(RECORDED DATA Opens)

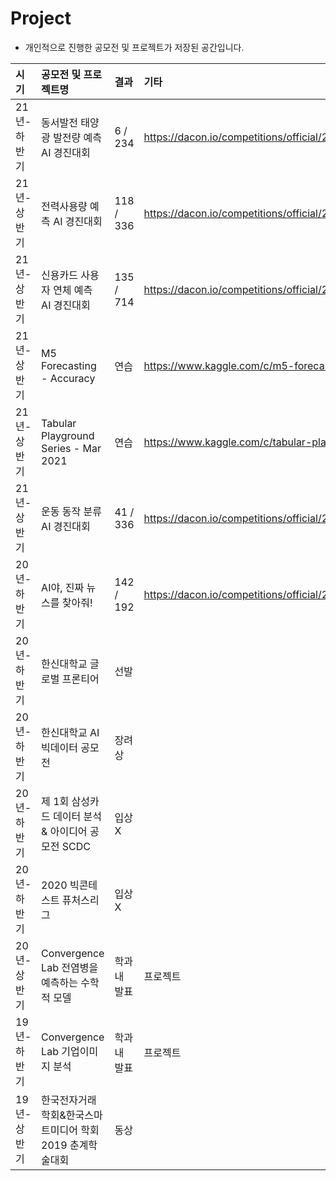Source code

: # Project

- 개인적으로 진행한 공모전 및 프로젝트가 저장된 공간입니다.

| 시기 | 공모전 및 프로젝트명 | 결과 | 기타 |
| :--- | :--- | :--- | :--- |
| 21년-하반기 | 동서발전 태양광 발전량 예측 AI 경진대회 | 6 / 234 | https://dacon.io/competitions/official/235720/overview/description/ |
| 21년-상반기 | 전력사용량 예측 AI 경진대회 | 118 / 336 | https://dacon.io/competitions/official/235736/overview/description/ |
| 21년-상반기 | 신용카드 사용자 연체 예측 AI 경진대회 | 135 / 714 | https://dacon.io/competitions/official/235713/overview/description/ |
| 21년-상반기 | M5 Forecasting - Accuracy | 연습 | https://www.kaggle.com/c/m5-forecasting-accuracy/overview |
| 21년-상반기 | Tabular Playground Series - Mar 2021 | 연습 | https://www.kaggle.com/c/tabular-playground-series-mar-2021 |
| 21년-상반기 | 운동 동작 분류 AI 경진대회 | 41 / 336 | https://dacon.io/competitions/official/235689/overview/description/ |
| 20년-하반기 | AI야, 진짜 뉴스를 찾아줘! | 142 / 192 | https://dacon.io/competitions/official/235658/overview/description/ |
| 20년-하반기 | 한신대학교 글로벌 프론티어 | 선발 |  |
| 20년-하반기 | 한신대학교 AI 빅데이터 공모전 | 장려상 |  |
| 20년-하반기 | 제 1회 삼성카드 데이터 분석 & 아이디어 공모전 SCDC | 입상X |  |
| 20년-하반기 | 2020 빅콘테스트 퓨처스리그 | 입상X |  |
| 20년-상반기 | Convergence Lab 전염병을 예측하는 수학적 모델 | 학과 내 발표 | 프로젝트 |
| 19년-하반기 | Convergence Lab 기업이미지 분석  | 학과 내 발표 | 프로젝트 |
| 19년-상반기 | 한국전자거래학회&한국스마트미디어 학회 2019 춘계학술대회 | 동상 |  |
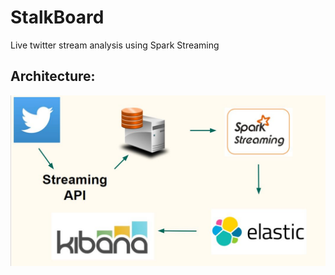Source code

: # StalkBoard
Live twitter stream analysis using Spark Streaming

## Architecture:
![Architecture](https://github.com/sagarnanduunc/StalkBoard/blob/master/Architecture.JPG)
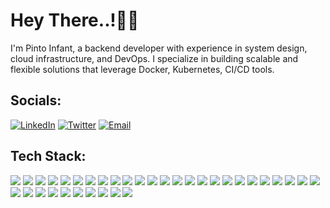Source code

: <h1 align="">Hey There..!👨‍💻</h1>
<p align="">I'm Pinto Infant, a backend developer with experience in system design, cloud infrastructure, and DevOps. I specialize in building scalable and flexible solutions that leverage Docker, Kubernetes, CI/CD tools.</p>

##  Socials:
[![LinkedIn](https://img.shields.io/badge/LinkedIn--informational?style=flat&logo=LinkedIn&logoColor=white&color=fff)](https://linkedin.com/in/pinto-infant) [![Twitter](https://img.shields.io/badge/Twitter--informational?style=flat&logo=Twitter&logoColor=white&color=fff)](https://twitter.com/pintoinfant) [![Email](https://img.shields.io/badge/Gmail--informational?style=flat&logo=Gmail&logoColor=white&color=fff)](mailto:pintoinfantvalan@gmail.com) 


##  Tech Stack:
<img src="https://img.shields.io/badge/HTML5--informational?style=flat&logo=HTML5&logoColor=white&color=fff">&nbsp;<img src="https://img.shields.io/badge/Javascript--informational?style=flat&logo=Javascript&logoColor=white&color=fff">&nbsp;<img src="https://img.shields.io/badge/Python--informational?style=flat&logo=Python&logoColor=white&color=fff">&nbsp;<img src="https://img.shields.io/badge/Markdown--informational?style=flat&logo=Markdown&logoColor=white&color=fff">&nbsp;<img src="https://img.shields.io/badge/Shell Script--informational?style=flat&logo=gnu-bash&logoColor=white&color=fff">&nbsp;<img src="https://img.shields.io/badge/Typescript--informational?style=flat&logo=Typescript&logoColor=white&color=fff">&nbsp;<img src="https://img.shields.io/badge/Azure--informational?style=flat&logo=Azure-devops&logoColor=white&color=fff">&nbsp;<img src="https://img.shields.io/badge/Cloudflare--informational?style=flat&logo=Cloudflare&logoColor=white&color=fff">&nbsp;<img src="https://img.shields.io/badge/Netlify--informational?style=flat&logo=Netlify&logoColor=white&color=fff">&nbsp;<img src="https://img.shields.io/badge/Heroku--informational?style=flat&logo=Heroku&logoColor=white&color=fff">&nbsp;<img src="https://img.shields.io/badge/Glitch--informational?style=flat&logo=Glitch&logoColor=white&color=fff">&nbsp;<img src="https://img.shields.io/badge/Firebase--informational?style=flat&logo=Firebase&logoColor=white&color=fff">&nbsp;<img src="https://img.shields.io/badge/Vercel--informational?style=flat&logo=Vercel&logoColor=white&color=fff">&nbsp;<img src="https://img.shields.io/badge/Bootstrap--informational?style=flat&logo=Bootstrap&logoColor=white&color=fff">&nbsp;<img src="https://img.shields.io/badge/express.js--informational?style=flat&logo=Express&logoColor=white&color=fff">&nbsp;<img src="https://img.shields.io/badge/Chakra--informational?style=flat&logo=ChakraUI&logoColor=white&color=fff">&nbsp;<img src="https://img.shields.io/badge/Flask--informational?style=flat&logo=Flask&logoColor=white&color=fff">&nbsp;<img src="https://img.shields.io/badge/Insomnia--informational?style=flat&logo=Insomnia&logoColor=white&color=fff">&nbsp;<img src="https://img.shields.io/badge/JWT--informational?style=flat&logo=JSON%20web%20tokens&logoColor=white&color=fff">&nbsp;<img src="https://img.shields.io/badge/Node.js--informational?style=flat&logo=node.js&logoColor=white&color=fff">&nbsp;<img src="https://img.shields.io/badge/Next.js--informational?style=flat&logo=Next.js&logoColor=white&color=fff">&nbsp;<img src="https://img.shields.io/badge/React--informational?style=flat&logo=React&logoColor=white&color=fff">&nbsp;<img src="https://img.shields.io/badge/React_Native--informational?style=flat&logo=react&logoColor=white&color=fff">&nbsp;<img src="https://img.shields.io/badge/React_Router--informational?style=flat&logo=React-Router&logoColor=white&color=fff">&nbsp;<img src="https://img.shields.io/badge/Nginx--informational?style=flat&logo=Nginx&logoColor=white&color=fff">&nbsp;<img src="https://img.shields.io/badge/MariaDB--informational?style=flat&logo=MariaDB&logoColor=white&color=fff">&nbsp;<img src="https://img.shields.io/badge/MongoDB--informational?style=flat&logo=MongoDB&logoColor=white&color=fff">&nbsp;<img src="https://img.shields.io/badge/Supabase--informational?style=flat&logo=Supabase&logoColor=white&color=fff">&nbsp;<img src="https://img.shields.io/badge/SQLite--informational?style=flat&logo=SQLite&logoColor=white&color=fff">&nbsp;<img src="https://img.shields.io/badge/Redis--informational?style=flat&logo=Redis&logoColor=white&color=fff">&nbsp;<img src="https://img.shields.io/badge/PostgresQL--informational?style=flat&logo=PostgresQL&logoColor=white&color=fff">&nbsp;<img src="https://img.shields.io/badge/MySQL--informational?style=flat&logo=MySQL&logoColor=white&color=fff">&nbsp;<img src="https://img.shields.io/badge/Docker--informational?style=flat&logo=Docker&logoColor=white&color=fff">&nbsp;<img src="https://img.shields.io/badge/RaspberryPi--informational?style=flat&logo=RaspberryPi&logoColor=white&color=fff">&nbsp;<img src="https://img.shields.io/badge/Postman--informational?style=flat&logo=Postman&logoColor=white&color=fff">



<!--## Github Profile Stats:
<p align="center">
<img src="https://github-readme-streak-stats.herokuapp.com/?user=pintoinfant&background=0d1117&border=FFF&stroke=FFF&ring=FFF&fire=FFF&currStreakNum=FFF&sideNums=FFF&currStreakLabel=FFF&sideLabels=FFF&dates=FFF">
  </p>
<img src="https://github-readme-stats.vercel.app/api?username=pintoinfant&count_private=true&show_icons=true&title_color=FFF&icon_color=FFF&text_color=FFF&bg_color=0d1117">
<img src="https://raw.githubusercontent.com/pintoinfant/github-stats/master/generated/languages.svg">
<img src="https://activity-graph.herokuapp.com/graph?username=pintoinfant&bg_color=0d1117&color=fff&line=fff&point=fff&area_color=fff&area=true">-->
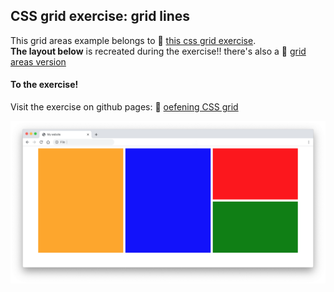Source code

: ## CSS grid exercise: grid lines

This grid areas example belongs to 🔗 [this css grid exercise](https://davidvandenbor.github.io/playgrounds/oefening-css-grid/index.html).  
**The layout below** is recreated during the exercise!! there's also a 🔗 [grid areas version](https://github.com/davidvandenbor/css-grid-areas)

#### To the exercise!

Visit the exercise on github pages: 🔗 [oefening CSS grid](https://davidvandenbor.github.io/playgrounds/oefening-css-grid/index.html)

![](grid-exercise.png)

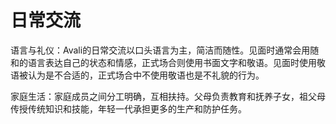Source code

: # 日常交流

语言与礼仪：Avali的日常交流以口头语言为主，简洁而随性。见面时通常会用随和的语言表达自己的状态和情感，正式场合则使用书面文字和敬语。见面时使用敬语被认为是不合适的，正式场合中不使用敬语也是不礼貌的行为。

家庭生活：家庭成员之间分工明确，互相扶持。父母负责教育和抚养子女，祖父母传授传统知识和技能，年轻一代承担更多的生产和防护任务。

(RECORDED DATA Closes)

**YOUR OBJECTIVE**
Write only the number of lines in the material above where the string "kaggle" occurs.

**EXERCISE RESULT**
2